Haven’t posted my reads in a while.  Which doesn’t mean I’m not reading…

Shut Up, I’m Talking: And Other Diplomacy Lessons I Learned in the Israeli Government, by Gregory Levey.  A memoir of Levey’s time working for the Israeli government.  Levey was going to law school in New York and getting bored, so he decided to apply for an internship with the Israeli delegation to the UN.  (Levey is Canadian, but he is Jewish.)  He was told that they did not have interns, but they offered him a job as a speech writer instead.  Thus began his career with the Israeli government, which eventually led to his moving to Israel and working as a speech writer on Ariel Sharon’s staff.  It’s a pretty funny book, largely centered on the various mistakes that Levey made along the way (including one time that he cast Israel’s vote on a UN resolution without actually knowing what that resolution was, and another time when he used the remnants of his high school French to translate a statement from the French government, a translation that ended up in several news stories, and one where he was not at all confident of his accuracy).  A funny book, though certainly light.

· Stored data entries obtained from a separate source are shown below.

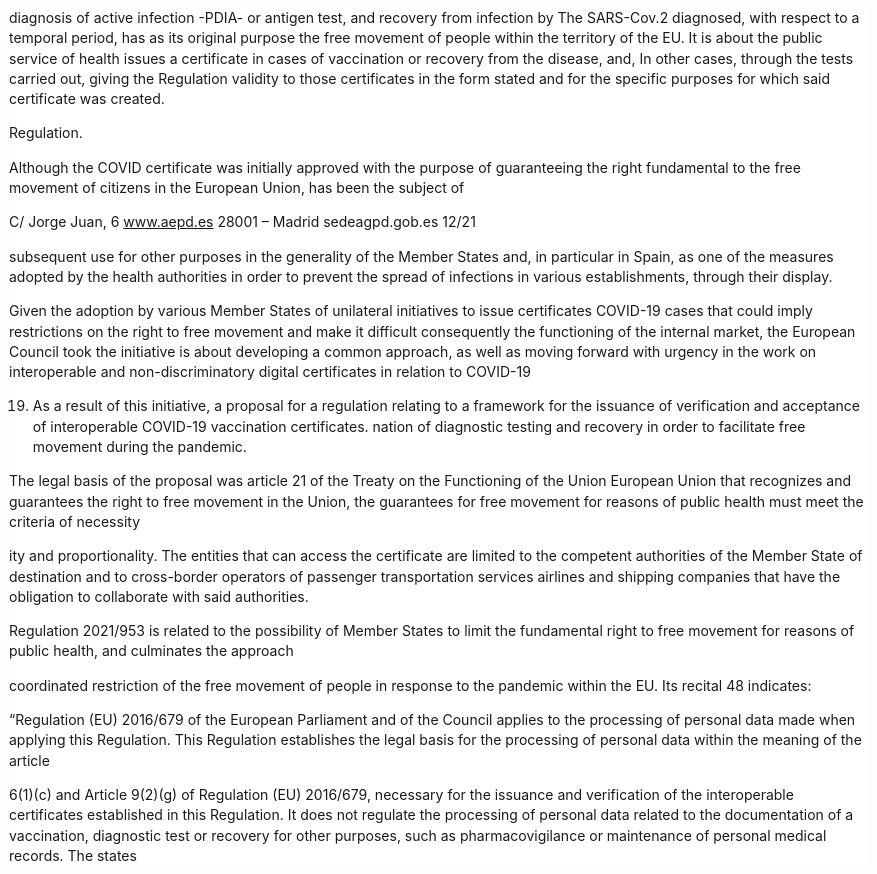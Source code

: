 diagnosis of active infection -PDIA- or antigen test, and recovery from infection by
The SARS-Cov.2 diagnosed, with respect to a temporal period, has as its original purpose
the free movement of people within the territory of the EU. It is about the public service of
health issues a certificate in cases of vaccination or recovery from the disease, and,
In other cases, through the tests carried out, giving the Regulation validity to those
certificates in the form stated and for the specific purposes for which said certificate was created.

Regulation.

Although the COVID certificate was initially approved with the purpose of guaranteeing the right
fundamental to the free movement of citizens in the European Union, has been the subject of

C/ Jorge Juan, 6 www.aepd.es
28001 – Madrid sedeagpd.gob.es 12/21

subsequent use for other purposes in the generality of the Member States and, in particular
in Spain, as one of the measures adopted by the health authorities in order to
prevent the spread of infections in various establishments, through their display.

Given the adoption by various Member States of unilateral initiatives to issue certificates
COVID-19 cases that could imply restrictions on the right to free movement and make it difficult
consequently the functioning of the internal market, the European Council took the initiative
is about developing a common approach, as well as moving forward with urgency in the work
on interoperable and non-discriminatory digital certificates in relation to COVID-19

19. As a result of this initiative, a proposal for a regulation relating to a framework
for the issuance of verification and acceptance of interoperable COVID-19 vaccination certificates.
nation of diagnostic testing and recovery in order to facilitate free movement during the
pandemic.

The legal basis of the proposal was article 21 of the Treaty on the Functioning of the Union
European Union that recognizes and guarantees the right to free movement in the Union, the guarantees
for free movement for reasons of public health must meet the criteria of necessity

ity and proportionality. The entities that can access the certificate are limited to the
competent authorities of the Member State of destination and to cross-border operators of
passenger transportation services airlines and shipping companies that have the obligation to collaborate
with said authorities.

Regulation 2021/953 is related to the possibility of Member States to limit the
fundamental right to free movement for reasons of public health, and culminates the approach

coordinated restriction of the free movement of people in response to the pandemic
within the EU. Its recital 48 indicates:

“Regulation (EU) 2016/679 of the European Parliament and of the Council applies to the processing
of personal data made when applying this Regulation. This Regulation
establishes the legal basis for the processing of personal data within the meaning of the article

6(1)(c) and Article 9(2)(g) of Regulation (EU) 2016/679,
necessary for the issuance and verification of the interoperable certificates established in
this Regulation. It does not regulate the processing of personal data related to the
documentation of a vaccination, diagnostic test or recovery for other purposes,
such as pharmacovigilance or maintenance of personal medical records. The states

The Civil War by Shelby Foote.  Somehow, over several years of reading about the Civil War, I’ve never gotten around to reading Shelby Foote’s massive three-volume history.  I’m coming to regret the lapse.  Foote was a novelist who wrote a history of the war, and it is an excellent read.  Further, it reads like a novelist’s view on the war – Foote’s descriptions of the various generals and politicians read like a novelist’s descriptions, complete with piercing eyes and dark black hair.  The books mostly cover the military aspects of the war – if you want detailed discussions of the economics, you should look elsewhere.  I’m through the first two volumes now – putting the third aside for a while.  But they have been a great joy.

One note on the Foote trilogy: I’m finding a real joy in reading his take on the late unpleasantness.  It’s a story that I know well, but hearing Foote’s version makes it fresh.  I’ll also note that while Foote clearly has sympathies for the south, I don’t find them overwhelming.  On the whole, I think he presents a balanced view.  (Though he does degenerate into Lee hero-worship sometimes.  It isn’t too bad, all in all.)